認知症高齢者の徘徊対策 見守りシステム登録を【西部 記者コラム 風紋】

 性別や年齢、服装、背丈など、身体の特徴とともに袋井警察署が行方不明者の捜索の協力を呼びかける同報無線を度々耳にする。行方不明事案のほとんどは認知症が原因で徘徊(はいかい)する高齢者。最悪の場合、徘徊中に事故などによって死亡してしまうケースもある。
 同署生活安全課によると、ことし1月~10月末までに同署が認知症と思われる65歳以上の高齢者を保護した件数は58件(暫定値)に上る。昨年も同時期で62件の保護があり、およそ5日に1回は高齢者が保護されたことになる。袋井市健康長寿課によると、同市内では昨年10月からの1年間で、捜索願の出た高齢者が亡くなった状態で見つかった事案が2件あり、うち1件は認知症が原因と推察される。高齢化が今後も進行することを踏まえれば、対策には一層力を入れる必要がある。
 同市は行方不明者の迅速な発見、保護を目指して2011年に「はいかいSOSネットワーク」を発足し、登録者には衣服や持ち物に貼付できるQRコード付きのシールを配布。実際に徘徊する登録者を市民や協力事業所が発見した場合は、QRコードを介して家族らと連絡が取れるシステムを整えた。
 警察や行政だけでは限界がある徘徊対策。市は地域全体で高齢者を見守れる仕組みとしてシステムの推進、浸透を目指す。11月6日に市議会全員協議会で示した「市長寿しあわせ計画」の素案ではサービスの充実に取り組むと説明。同8日には袋井東地区の住民を対象にしたシステム活用の模擬訓練を実施し、約35人の市民が参加した。認知症への理解を深め、実用性を高めるためには、住民を巻き込んだ定期的な訓練の実施が今後も必要だろう。
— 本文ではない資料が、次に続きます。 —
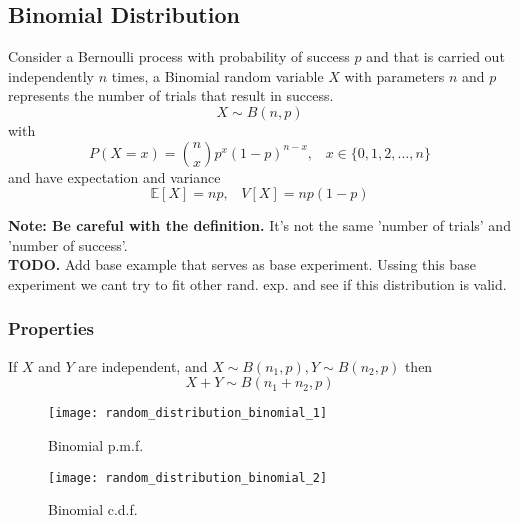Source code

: \subsection{Binomial Distribution}
Consider a Bernoulli process with probability of success $p$ and that is carried out independently $n$ times, a Binomial random variable 
$X$ with parameters $n$ and $p$ represents the number of trials that result in success.
\[ X \sim B(n, p) \]
with
\[ P(X=x) = \binom{n}{x}p^x(1-p)^{n-x},\;\;\; x \in \{0,1,2,\dots,n\} \]
and have expectation and variance
\[ \mathbb{E}[X] = np,\;\;\; V[X] = np(1-p) \]

\textbf{Note: Be careful with the definition.} It's not the same 'number of trials' and 'number of success'.\\
\textbf{TODO.} Add base example that serves as base experiment. Ussing this base experiment we cant try to fit other rand. exp. and see
if this distribution is valid.


\subsubsection{Properties}
If $X$ and $Y$ are independent, and $X \sim B(n_1, p), Y \sim B(n_2, p)$ then 
\[ X+Y \sim B(n_1+n_2, p) \]

\begin{figure}[!ht]
    \begin{minipage}{0.45\linewidth}
      \texttt{[image: random\_distribution\_binomial\_1]}
      \caption{Binomial p.m.f.}
    \end{minipage}
    \hfill
    \begin{minipage}{0.45\linewidth}
      \texttt{[image: random\_distribution\_binomial\_2]}
      \caption{Binomial c.d.f.}
    \end{minipage}
\end{figure}

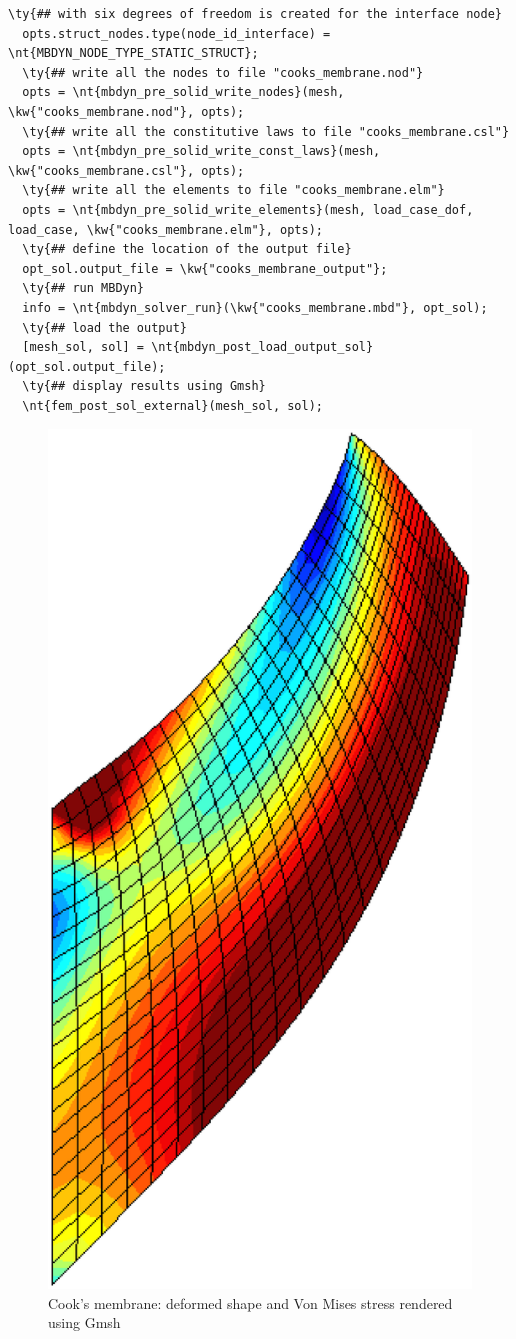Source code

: \begin{Verbatim}[commandchars=\\\{\}]
  \ty{## with six degrees of freedom is created for the interface node}
  opts.struct_nodes.type(node_id_interface) = \nt{MBDYN_NODE_TYPE_STATIC_STRUCT};
  \ty{## write all the nodes to file "cooks_membrane.nod"}
  opts = \nt{mbdyn_pre_solid_write_nodes}(mesh, \kw{"cooks_membrane.nod"}, opts);
  \ty{## write all the constitutive laws to file "cooks_membrane.csl"}
  opts = \nt{mbdyn_pre_solid_write_const_laws}(mesh, \kw{"cooks_membrane.csl"}, opts);
  \ty{## write all the elements to file "cooks_membrane.elm"}
  opts = \nt{mbdyn_pre_solid_write_elements}(mesh, load_case_dof, load_case, \kw{"cooks_membrane.elm"}, opts);
  \ty{## define the location of the output file}
  opt_sol.output_file = \kw{"cooks_membrane_output"};
  \ty{## run MBDyn}
  info = \nt{mbdyn_solver_run}(\kw{"cooks_membrane.mbd"}, opt_sol);
  \ty{## load the output}
  [mesh_sol, sol] = \nt{mbdyn_post_load_output_sol}(opt_sol.output_file);
  \ty{## display results using Gmsh}
  \nt{fem_post_sol_external}(mesh_sol, sol);
\end{Verbatim}

\begin{figure}[htb]
\centering
\includegraphics[width=.25\textwidth]{elemsolid}
\caption{Cook's membrane: deformed shape and Von Mises stress rendered using Gmsh}
\label{fig:EL:SOLID:COOKS-MEMBRANE}
\end{figure}
\clearpage
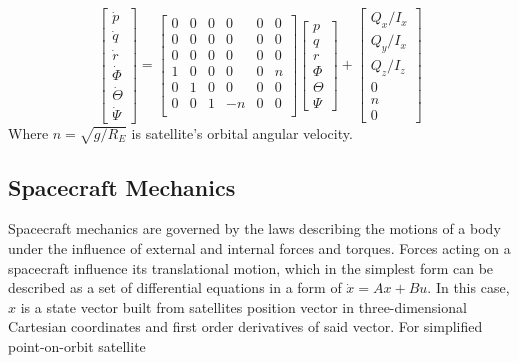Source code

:     \begin{equation}
        \begin{bmatrix}
        \dot{p} \\
        \dot{q} \\
        \dot{r} \\
        \dot{\Phi} \\
        \dot{\Theta} \\
        \dot{\Psi}
        \end{bmatrix}
        =
        \begin{bmatrix}
            0 & 0 & 0 & 0 & 0 & 0 \\
            0 & 0 & 0 & 0 & 0 & 0 \\
            0 & 0 & 0 & 0 & 0 & 0 \\
            1 & 0 & 0 & 0 & 0 & n \\
            0 & 1 & 0 & 0 & 0 & 0 \\
            0 & 0 & 1 & -n & 0 & 0 \\ 
        \end{bmatrix}
        \begin{bmatrix}
            p \\
            q \\
            r \\
            \Phi \\
            \Theta \\
            \Psi
        \end{bmatrix}
        +
        \begin{bmatrix}
            Q_x/I_x \\
            Q_y/I_x \\
            Q_z/I_z \\
            0 \\
            n \\
            0
            \end{bmatrix}
    \end{equation}\label{eqn:ssrotation}
    Where $n=\sqrt{g/R_E}$ is satellite's orbital angular velocity.

\subsection{Spacecraft Mechanics}
    Spacecraft mechanics are governed by the laws describing the motions of a body under the influence of external and internal forces and torques. Forces acting on a spacecraft influence its translational motion, which in the simplest form can be described as a set of differential equations in a form of $\dot{x} = Ax + Bu$. In this case, $x$ is a state vector built from satellites position vector in three-dimensional Cartesian coordinates and first order derivatives of said vector. For simplified point-on-orbit satellite 

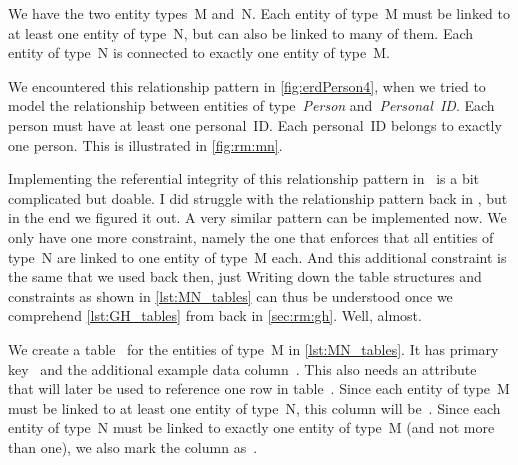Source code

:%
%
%
%
%
We have the two entity types~M and~N.
Each entity of type~M must be linked to at least one entity of type~N, but can also be linked to many of them.
Each entity of type~N is connected to exactly one entity of type~M.

We encountered this relationship pattern in \cref{fig:erdPerson4}, when we tried to model the relationship between entities of type~\emph{Person} and~\emph{Personal~ID}.
Each person must have at least one personal~ID.
Each personal~ID belongs to exactly one person.
This is illustrated in \cref{fig:rm:mn}.

Implementing the referential integrity of this relationship pattern in \sql\ is a bit complicated but doable.
I did struggle with the  relationship pattern back in , but in the end we figured it out.
A very similar pattern can be implemented now.
We only have one more constraint, namely the one that enforces that all entities of type~N are linked to one entity of type~M each.
And this additional constraint is the same that we used back then, just 
Writing down the table structures and constraints as shown in \cref{lst:MN_tables} can thus be understood once we comprehend \cref{lst:GH_tables} from back in \cref{sec:rm:gh}.
Well, almost.

We create a table~ for the entities of type~M in \cref{lst:MN_tables}.
It has primary key~ and the additional example data column~.
This also needs an attribute~ that will later be used to reference one row in table~.
Since each entity of type~M must be linked to at least one entity of type~N, this column will be~.
Since each entity of type~N must be linked to exactly one entity of type~M (and not more than one), we also mark the column as~.

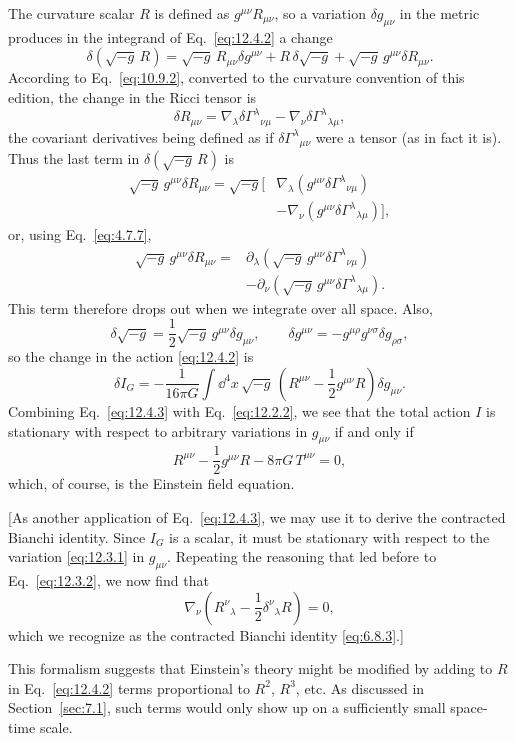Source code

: The curvature scalar \(R\) is defined as \(g^{\mu\nu}R_{\mu\nu}\), so a
variation \(\delta g_{\mu\nu}\) in the metric produces in the integrand of
Eq.~\eqref{eq:12.4.2} a change
\[
  \delta\!\left(\sqrt{-g}\,R\right)
  =
  \sqrt{-g}\,R_{\mu\nu}\delta g^{\mu\nu}
  +R\,\delta\sqrt{-g}
  +\sqrt{-g}\,g^{\mu\nu}\delta R_{\mu\nu}.
\]
According to Eq.~\eqref{eq:10.9.2}, converted to the curvature convention of
this edition, the change in the Ricci tensor is
\[
  \delta R_{\mu\nu}
  =
  \nabla_\lambda\delta\Gamma^\lambda{}_{\nu\mu}
  -\nabla_\nu\delta\Gamma^\lambda{}_{\lambda\mu},
\]
the covariant derivatives being defined as if
\(\delta\Gamma^\lambda{}_{\mu\nu}\) were a tensor (as in fact it is). Thus the
last term in \(\delta(\sqrt{-g}\,R)\) is
\[
\begin{aligned}
  \sqrt{-g}\,g^{\mu\nu}\delta R_{\mu\nu}
  =\sqrt{-g}\big[
    &\nabla_\lambda(g^{\mu\nu}\delta\Gamma^\lambda{}_{\nu\mu})
    \\
    &-\nabla_\nu(g^{\mu\nu}\delta\Gamma^\lambda{}_{\lambda\mu})
  \big],
\end{aligned}
\]
or, using Eq.~\eqref{eq:4.7.7},
\[
\begin{aligned}
  \sqrt{-g}\,g^{\mu\nu}\delta R_{\mu\nu}
  ={}&
  \partial_\lambda\!\left(
    \sqrt{-g}\,g^{\mu\nu}\delta\Gamma^\lambda{}_{\nu\mu}
  \right)
  \\
  &-\partial_\nu\!\left(
    \sqrt{-g}\,g^{\mu\nu}\delta\Gamma^\lambda{}_{\lambda\mu}
  \right).
\end{aligned}
\]
This term therefore drops out when we integrate over all space. Also,
\[
  \delta\sqrt{-g}
  =
  \frac12\sqrt{-g}\,g^{\mu\nu}\delta g_{\mu\nu},
  \qquad
  \delta g^{\mu\nu}
  =
  -g^{\mu\rho}g^{\nu\sigma}\delta g_{\rho\sigma},
\]
so the change in the action \eqref{eq:12.4.2} is
\begin{equation}
  \delta I_G
  =
  -\frac1{16\pi G}\int\dd^4x\,\sqrt{-g}\,
  \left(R^{\mu\nu}-\frac12g^{\mu\nu}R\right)
  \delta g_{\mu\nu}.
  \tag{12.4.3}\label{eq:12.4.3}
\end{equation}
Combining Eq.~\eqref{eq:12.4.3} with Eq.~\eqref{eq:12.2.2}, we see that the
total action \(I\) is stationary with respect to arbitrary variations in
\(g_{\mu\nu}\) if and only if
\[
  R^{\mu\nu}-\frac12g^{\mu\nu}R-8\pi G\,T^{\mu\nu}=0,
\]
which, of course, is the Einstein field equation.

[As another application of Eq.~\eqref{eq:12.4.3}, we may use it to derive the
contracted Bianchi identity. Since \(I_G\) is a scalar, it must be stationary
with respect to the variation \eqref{eq:12.3.1} in \(g_{\mu\nu}\). Repeating
the reasoning that led before to Eq.~\eqref{eq:12.3.2}, we now find that
\[
  \nabla_\nu
  \left(R^\nu{}_\lambda-\frac12\delta^\nu{}_\lambda R\right)=0,
\]
which we recognize as the contracted Bianchi identity \eqref{eq:6.8.3}.]

This formalism suggests that Einstein's theory might be modified by adding to
\(R\) in Eq.~\eqref{eq:12.4.2} terms proportional to \(R^2\), \(R^3\), etc.
As discussed in Section~\ref{sec:7.1}, such terms would only show up on a
sufficiently small space-time scale.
 また、根本的にはシステムへの登録者を増やすことが欠かせない。市によると、昨年は6件の捜索願が出たが、届け出時点で登録が確認できたのは1件だけだった。高齢者がいる家族はまずは登録し、見守り体制を強化してほしい。子どもの見守りに使われるGPSも有効な手段。民間のサービスにはなるが月額千円ほどで利用できる。行政と警察、地域、当事者家族全体での連携が求められる。